これは集客にとってもプラス。N700系の一般公開は7月17日から。あえて夏休みにぶつけるところに、JR東海の狙いが見える。子連れファミリー層の集客だ。「リニア・鉄道館」の年間来館者41万人(18年度)のうち、小学生以下は2割程度。割合は高くないように見えるが、これは小学生だけでは来館せず、必ず親など大人が一緒に来るからだ。子供1人に対して少なくとも大人1人、両親や祖父母も来れば、かなりの集客効果がある重要なターゲットなのだ。
天野館長は「子供は昔ながらの在来線車両ではなく、まずは新幹線に駆け寄っていく」と話す。小さな子供にとってはなじみのない数十年前のSLよりも、今走っている新幹線のほうが魅力的だ。
新幹線は子供にとってそんな憧れの存在だが、実際に乗車する機会は少ない。そこで「シートに実際に座ったり、弁当を食べたりして新幹線のファンになってもらいたい」(天野氏)と、車内の公開に踏み切る。成長した暁には、新幹線を利用してもらったり、鉄道に関わる仕事を職業の1つとして考えてもらったりできれば、という。
屋外に展示されるというのもポイントだ。名古屋駅からあおなみ線で金城ふ頭駅へ向かうと、車窓から目に入る位置。金城ふ頭にはテーマパークの「レゴランド・ジャパン」や水族館の「シーライフ名古屋」などもあり、リニア・鉄道館の存在を知らなかった子供たちにもアピールできる。
「新しい電車」の展示が課題に
実は以前、同じ場所には「117系」という在来線の電車が展示されていた。旧国鉄時代にデビューし、名古屋地区で新快速電車などとして活躍していた車両だ。N700系と同じく3両置かれていたが、1両だけを館内の「収蔵車両エリア」に移動させ、2両は解体されることになった。また、117系が館内に移動する関係で、収蔵車両エリアにあった在来線特急車両「クロ381」が玉突きでやはり解体されることになった。

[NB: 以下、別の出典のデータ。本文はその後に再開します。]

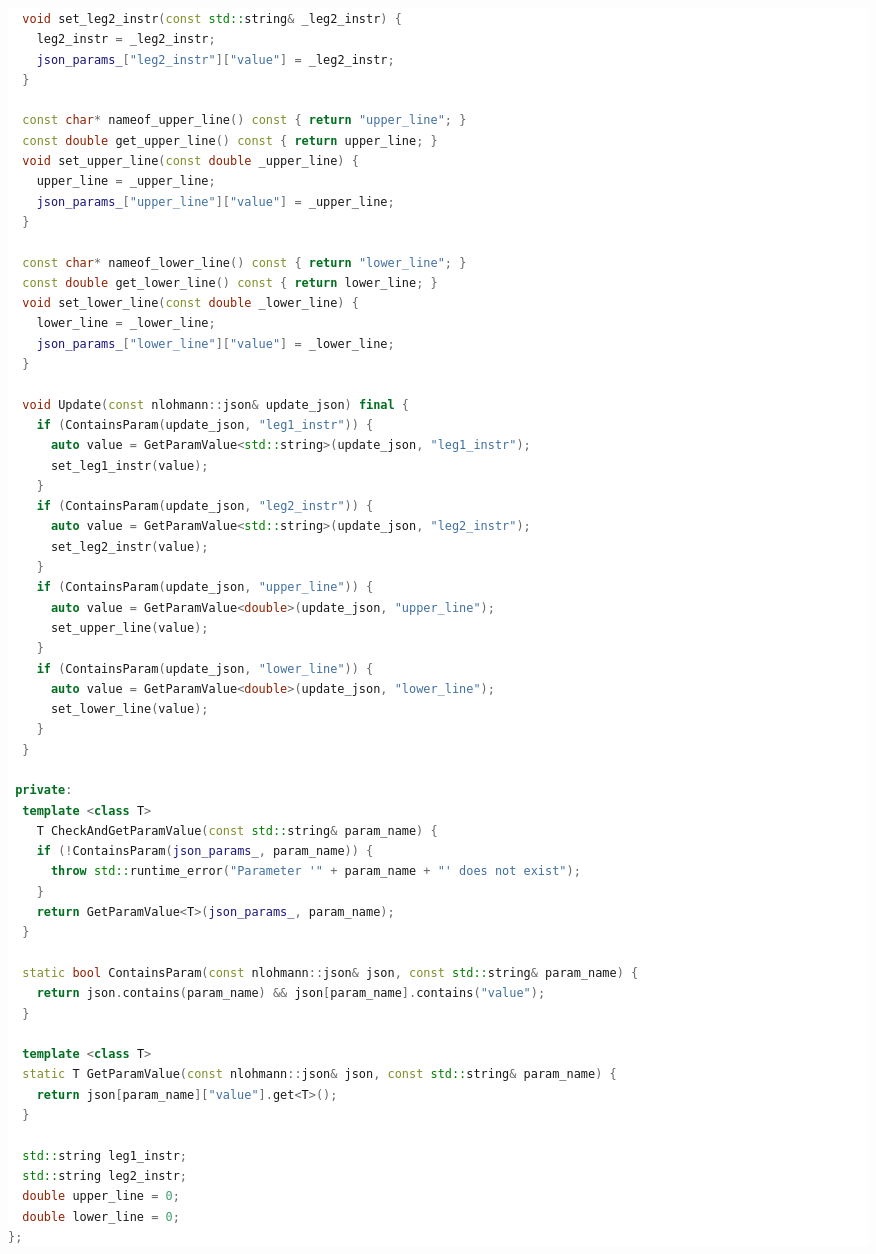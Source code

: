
 ```cpp
  void set_leg2_instr(const std::string& _leg2_instr) {
    leg2_instr = _leg2_instr;
    json_params_["leg2_instr"]["value"] = _leg2_instr;
  }

  const char* nameof_upper_line() const { return "upper_line"; }
  const double get_upper_line() const { return upper_line; }
  void set_upper_line(const double _upper_line) {
    upper_line = _upper_line;
    json_params_["upper_line"]["value"] = _upper_line;
  }

  const char* nameof_lower_line() const { return "lower_line"; }
  const double get_lower_line() const { return lower_line; }
  void set_lower_line(const double _lower_line) {
    lower_line = _lower_line;
    json_params_["lower_line"]["value"] = _lower_line;
  }

  void Update(const nlohmann::json& update_json) final {
    if (ContainsParam(update_json, "leg1_instr")) {
      auto value = GetParamValue<std::string>(update_json, "leg1_instr");
      set_leg1_instr(value);
    }
    if (ContainsParam(update_json, "leg2_instr")) {
      auto value = GetParamValue<std::string>(update_json, "leg2_instr");
      set_leg2_instr(value);
    }
    if (ContainsParam(update_json, "upper_line")) {
      auto value = GetParamValue<double>(update_json, "upper_line");
      set_upper_line(value);
    }
    if (ContainsParam(update_json, "lower_line")) {
      auto value = GetParamValue<double>(update_json, "lower_line");
      set_lower_line(value);
    }
  }

 private:
  template <class T>
    T CheckAndGetParamValue(const std::string& param_name) {
    if (!ContainsParam(json_params_, param_name)) {
      throw std::runtime_error("Parameter '" + param_name + "' does not exist");
    }
    return GetParamValue<T>(json_params_, param_name);
  }

  static bool ContainsParam(const nlohmann::json& json, const std::string& param_name) {
    return json.contains(param_name) && json[param_name].contains("value");
  }

  template <class T>
  static T GetParamValue(const nlohmann::json& json, const std::string& param_name) {
    return json[param_name]["value"].get<T>();
  }

  std::string leg1_instr;
  std::string leg2_instr;
  double upper_line = 0;
  double lower_line = 0;
};
```
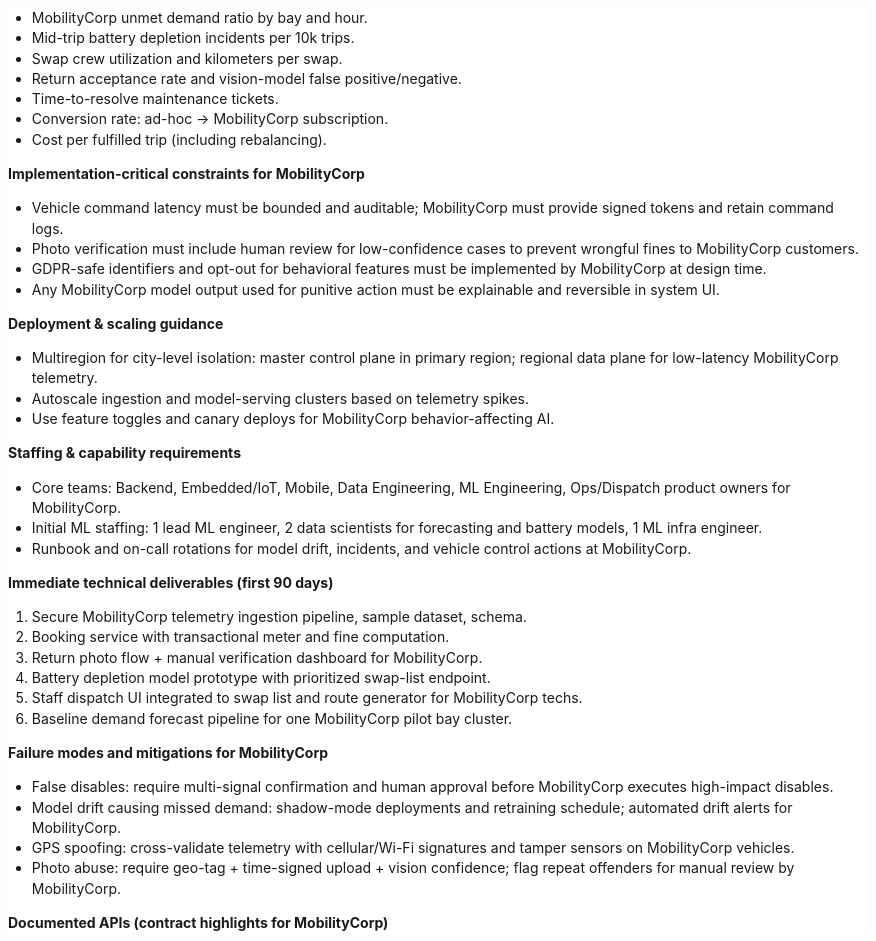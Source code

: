 - MobilityCorp unmet demand ratio by bay and hour.
- Mid-trip battery depletion incidents per 10k trips.
- Swap crew utilization and kilometers per swap.
- Return acceptance rate and vision-model false positive/negative.
- Time-to-resolve maintenance tickets.
- Conversion rate: ad-hoc → MobilityCorp subscription.
- Cost per fulfilled trip (including rebalancing).

**Implementation-critical constraints for MobilityCorp**

- Vehicle command latency must be bounded and auditable; MobilityCorp must provide signed tokens and retain command logs.
- Photo verification must include human review for low-confidence cases to prevent wrongful fines to MobilityCorp customers.
- GDPR-safe identifiers and opt-out for behavioral features must be implemented by MobilityCorp at design time.
- Any MobilityCorp model output used for punitive action must be explainable and reversible in system UI.

**Deployment & scaling guidance**

- Multiregion for city-level isolation: master control plane in primary region; regional data plane for low-latency MobilityCorp telemetry.
- Autoscale ingestion and model-serving clusters based on telemetry spikes.
- Use feature toggles and canary deploys for MobilityCorp behavior-affecting AI.

**Staffing & capability requirements**

- Core teams: Backend, Embedded/IoT, Mobile, Data Engineering, ML Engineering, Ops/Dispatch product owners for MobilityCorp.
- Initial ML staffing: 1 lead ML engineer, 2 data scientists for forecasting and battery models, 1 ML infra engineer.
- Runbook and on-call rotations for model drift, incidents, and vehicle control actions at MobilityCorp.

**Immediate technical deliverables (first 90 days)**

1. Secure MobilityCorp telemetry ingestion pipeline, sample dataset, schema.
1. Booking service with transactional meter and fine computation.
1. Return photo flow + manual verification dashboard for MobilityCorp.
1. Battery depletion model prototype with prioritized swap-list endpoint.
1. Staff dispatch UI integrated to swap list and route generator for MobilityCorp techs.
1. Baseline demand forecast pipeline for one MobilityCorp pilot bay cluster.

**Failure modes and mitigations for MobilityCorp**

- False disables: require multi-signal confirmation and human approval before MobilityCorp executes high-impact disables.
- Model drift causing missed demand: shadow-mode deployments and retraining schedule; automated drift alerts for MobilityCorp.
- GPS spoofing: cross-validate telemetry with cellular/Wi-Fi signatures and tamper sensors on MobilityCorp vehicles.
- Photo abuse: require geo-tag + time-signed upload + vision confidence; flag repeat offenders for manual review by MobilityCorp.

**Documented APIs (contract highlights for MobilityCorp)**
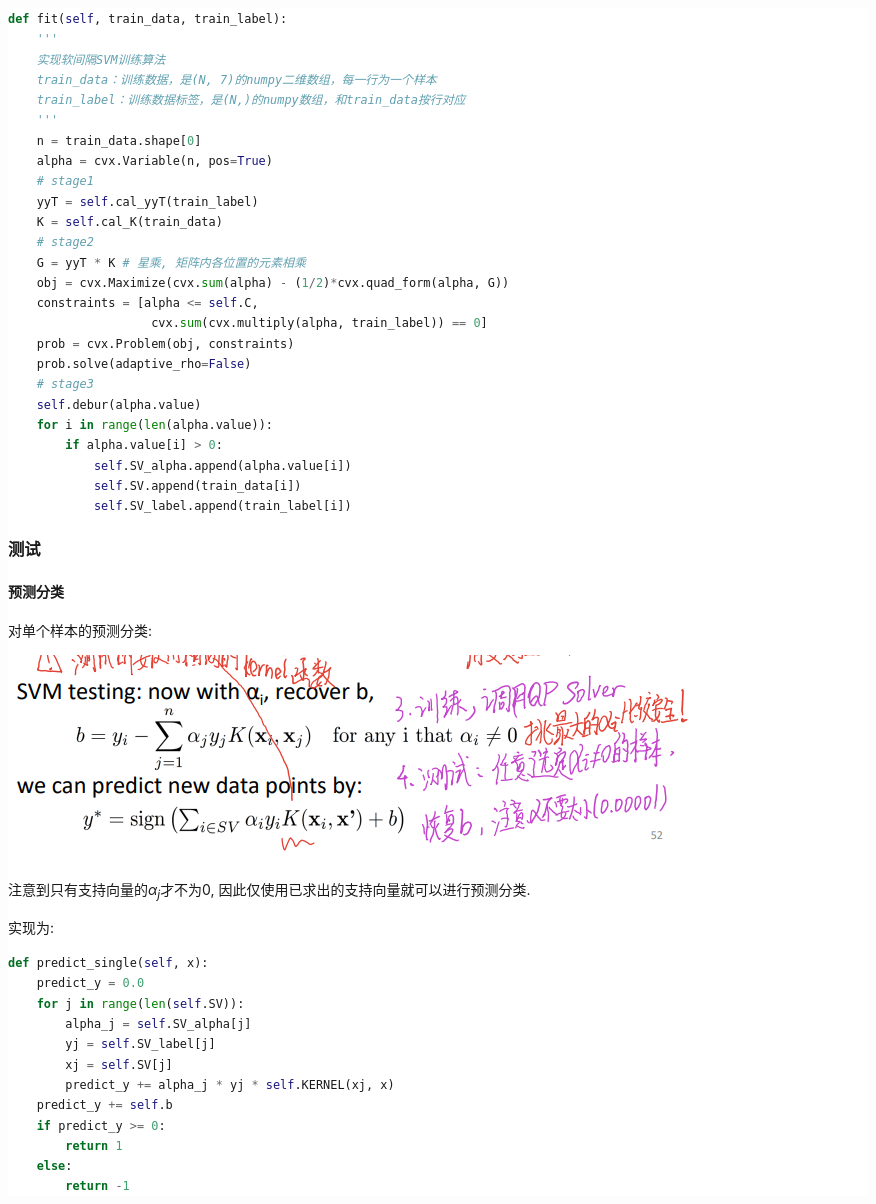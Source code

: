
 ```python
def fit(self, train_data, train_label):
    '''
    实现软间隔SVM训练算法
    train_data：训练数据，是(N, 7)的numpy二维数组，每一行为一个样本
    train_label：训练数据标签，是(N,)的numpy数组，和train_data按行对应
    '''
    n = train_data.shape[0]
    alpha = cvx.Variable(n, pos=True)
    # stage1
    yyT = self.cal_yyT(train_label)
    K = self.cal_K(train_data)
    # stage2
    G = yyT * K # 星乘, 矩阵内各位置的元素相乘
    obj = cvx.Maximize(cvx.sum(alpha) - (1/2)*cvx.quad_form(alpha, G))
    constraints = [alpha <= self.C,
                    cvx.sum(cvx.multiply(alpha, train_label)) == 0]
    prob = cvx.Problem(obj, constraints)
    prob.solve(adaptive_rho=False)
    # stage3
    self.debur(alpha.value)
    for i in range(len(alpha.value)):
        if alpha.value[i] > 0:
            self.SV_alpha.append(alpha.value[i])
            self.SV.append(train_data[i])
            self.SV_label.append(train_label[i])
```

### 测试

#### 预测分类

对单个样本的预测分类:

![image-20220628171919227](report.assets/image-20220628171919227.png)

注意到只有支持向量的$α_j$才不为0, 因此仅使用已求出的支持向量就可以进行预测分类.

实现为:

```python
def predict_single(self, x):
    predict_y = 0.0
    for j in range(len(self.SV)):
        alpha_j = self.SV_alpha[j]
        yj = self.SV_label[j]
        xj = self.SV[j]
        predict_y += alpha_j * yj * self.KERNEL(xj, x)
    predict_y += self.b
    if predict_y >= 0:
        return 1
    else:
        return -1
```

こうした展示の入れ替えは、11年3月の開館以来、2回目。前回は14年1月のことで、引退したばかりの新幹線車両700系を搬入し、2両あった新幹線車両300系のうち1両を搬出・解体した。リニア・鉄道館の建物の裏側は大きく開閉できるようになっており、展示車両の入れ替えは比較的容易だ。
子連れ客の獲得のため、リニア・鉄道館以外の鉄道博物館も、新しい車両の展示に知恵を絞る。埼玉県さいたま市にある「鉄道博物館」は開館から約10年となる18年7月に新館をオープン。屋外の展示車両を増やしたほか、現役の新幹線車両「E5系」を忠実に再現した実物大モックアップを実際に車両を制作しているメーカーに発注。外観だけでなく、車内も本物と見まごう出来で、最上級クラスの座席である「グランクラス」を体感できる。実物を展示できないための苦肉の策だ。
16年4月にオープンした京都市の「京都鉄道博物館」は、なんと現役の車両を展示するスペースを持っている。実際の営業線から館内へと線路を引き込んでいるのだ。JR西日本やJR貨物で活躍中の現役車両や新型車両を持ち込み、期間限定で展示するイベントを実施。展示される車両が頻繁に入れ替わることから、リピーターの確保にもつながっている。
博物館は文化施設であると同時に、企業が運営する場合は、PR効果による本業への貢献や集客増による収益化も不可欠だ。新たな話題を提供し、集客効果を持続させる点で、展示を機動的に入れ替えることは重要な施策といえる。